Yair Lapid at Cabinet Meeting, looking official 370.
(photo credit: Marc Israel Sellem/The Jerusalem Post)
Israel's economic output jumped an unexpected annualized 5.1 percent in the second quarter of 2013, pulling the annualized growth for the first half of the year up to 3.4%, according to data the Central Bureau of Statistics released Sunday.
The major contributors the growth were a healthy level of private consumption, which rose 6.7% in the second quarter, and government spending, which rose 8.3%. Gross Fixed Capital Formation, a measure of investment, dropped 6.3%.
Some economists have pegged an unlikely cause for the sudden spurt in growth and consumer spending: the Value Added Tax. Aware that the tax was set to rise by one percentage point in June, consumers ran out to buy products before the tax hit. Indeed, in the first half of 2013, spending on durable goods such as furniture, home appliances, and cars soared 10.2%, whereas in the previous six months, it had dropped 6.6%.

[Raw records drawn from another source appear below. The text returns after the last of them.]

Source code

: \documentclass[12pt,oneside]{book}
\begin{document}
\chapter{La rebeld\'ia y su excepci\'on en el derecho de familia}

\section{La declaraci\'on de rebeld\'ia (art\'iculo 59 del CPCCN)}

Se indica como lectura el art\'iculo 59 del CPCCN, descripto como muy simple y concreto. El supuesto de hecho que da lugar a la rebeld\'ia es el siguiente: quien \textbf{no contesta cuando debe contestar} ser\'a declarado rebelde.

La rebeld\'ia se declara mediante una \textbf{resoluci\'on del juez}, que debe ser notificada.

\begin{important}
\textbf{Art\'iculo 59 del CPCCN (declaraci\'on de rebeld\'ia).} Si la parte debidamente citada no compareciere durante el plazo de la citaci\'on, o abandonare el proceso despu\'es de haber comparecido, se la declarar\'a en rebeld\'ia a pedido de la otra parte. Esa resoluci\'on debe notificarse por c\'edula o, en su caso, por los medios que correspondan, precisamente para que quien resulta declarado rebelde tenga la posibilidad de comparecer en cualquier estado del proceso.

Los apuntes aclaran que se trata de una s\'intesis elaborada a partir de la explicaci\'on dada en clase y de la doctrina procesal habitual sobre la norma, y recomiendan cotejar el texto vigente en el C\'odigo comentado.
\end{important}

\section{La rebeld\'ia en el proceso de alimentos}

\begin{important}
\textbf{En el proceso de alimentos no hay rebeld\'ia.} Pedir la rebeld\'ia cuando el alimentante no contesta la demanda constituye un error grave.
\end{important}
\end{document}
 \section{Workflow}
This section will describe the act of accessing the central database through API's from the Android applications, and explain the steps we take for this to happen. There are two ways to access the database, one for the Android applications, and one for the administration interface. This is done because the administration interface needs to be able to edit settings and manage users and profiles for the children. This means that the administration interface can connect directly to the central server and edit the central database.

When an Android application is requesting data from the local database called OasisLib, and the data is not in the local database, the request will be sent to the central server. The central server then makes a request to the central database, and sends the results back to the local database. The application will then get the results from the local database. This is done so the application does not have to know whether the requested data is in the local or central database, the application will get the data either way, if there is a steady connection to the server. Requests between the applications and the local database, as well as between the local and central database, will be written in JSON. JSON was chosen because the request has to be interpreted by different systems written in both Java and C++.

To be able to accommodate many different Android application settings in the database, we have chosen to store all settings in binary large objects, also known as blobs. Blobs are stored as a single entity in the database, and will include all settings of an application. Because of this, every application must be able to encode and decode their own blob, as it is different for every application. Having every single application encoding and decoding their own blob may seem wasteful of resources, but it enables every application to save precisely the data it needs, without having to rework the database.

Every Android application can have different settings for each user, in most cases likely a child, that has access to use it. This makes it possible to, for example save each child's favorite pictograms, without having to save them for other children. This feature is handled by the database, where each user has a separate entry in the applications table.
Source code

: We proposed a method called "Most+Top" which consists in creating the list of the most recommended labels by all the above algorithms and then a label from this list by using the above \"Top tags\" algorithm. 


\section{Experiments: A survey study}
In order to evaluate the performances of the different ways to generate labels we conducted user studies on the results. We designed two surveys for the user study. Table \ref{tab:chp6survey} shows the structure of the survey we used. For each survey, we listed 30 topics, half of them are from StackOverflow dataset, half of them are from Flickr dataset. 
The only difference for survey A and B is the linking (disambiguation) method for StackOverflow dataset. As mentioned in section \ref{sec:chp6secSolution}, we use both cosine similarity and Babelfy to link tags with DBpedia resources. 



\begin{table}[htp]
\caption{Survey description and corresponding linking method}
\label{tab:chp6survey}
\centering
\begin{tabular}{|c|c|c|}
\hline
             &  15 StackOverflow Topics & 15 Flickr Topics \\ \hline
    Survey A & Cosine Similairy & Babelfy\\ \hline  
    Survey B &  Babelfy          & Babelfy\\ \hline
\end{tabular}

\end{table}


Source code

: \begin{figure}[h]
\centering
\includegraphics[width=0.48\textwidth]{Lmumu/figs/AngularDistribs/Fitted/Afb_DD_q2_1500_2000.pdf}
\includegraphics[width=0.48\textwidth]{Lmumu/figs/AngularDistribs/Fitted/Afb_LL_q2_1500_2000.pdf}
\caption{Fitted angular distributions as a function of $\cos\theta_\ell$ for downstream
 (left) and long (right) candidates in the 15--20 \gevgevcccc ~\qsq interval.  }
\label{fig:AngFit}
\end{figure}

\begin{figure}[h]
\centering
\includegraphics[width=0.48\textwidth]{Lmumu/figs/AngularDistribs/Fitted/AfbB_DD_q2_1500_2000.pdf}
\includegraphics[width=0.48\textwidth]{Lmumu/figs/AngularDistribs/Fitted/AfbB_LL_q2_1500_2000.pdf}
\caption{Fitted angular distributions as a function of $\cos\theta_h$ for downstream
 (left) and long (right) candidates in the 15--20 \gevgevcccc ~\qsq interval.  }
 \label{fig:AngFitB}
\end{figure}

Finance Minister Yair Lapid will particularly welcome the news; higher growth will help him hit the 4.65% of GDP deficit target for the year, and give him more wiggle room to make adjustments as necessary. For example, over the weekend he announced extended tax benefits for employees working second and third shifts, the kind of adjustments that require extra budgetary flexibility.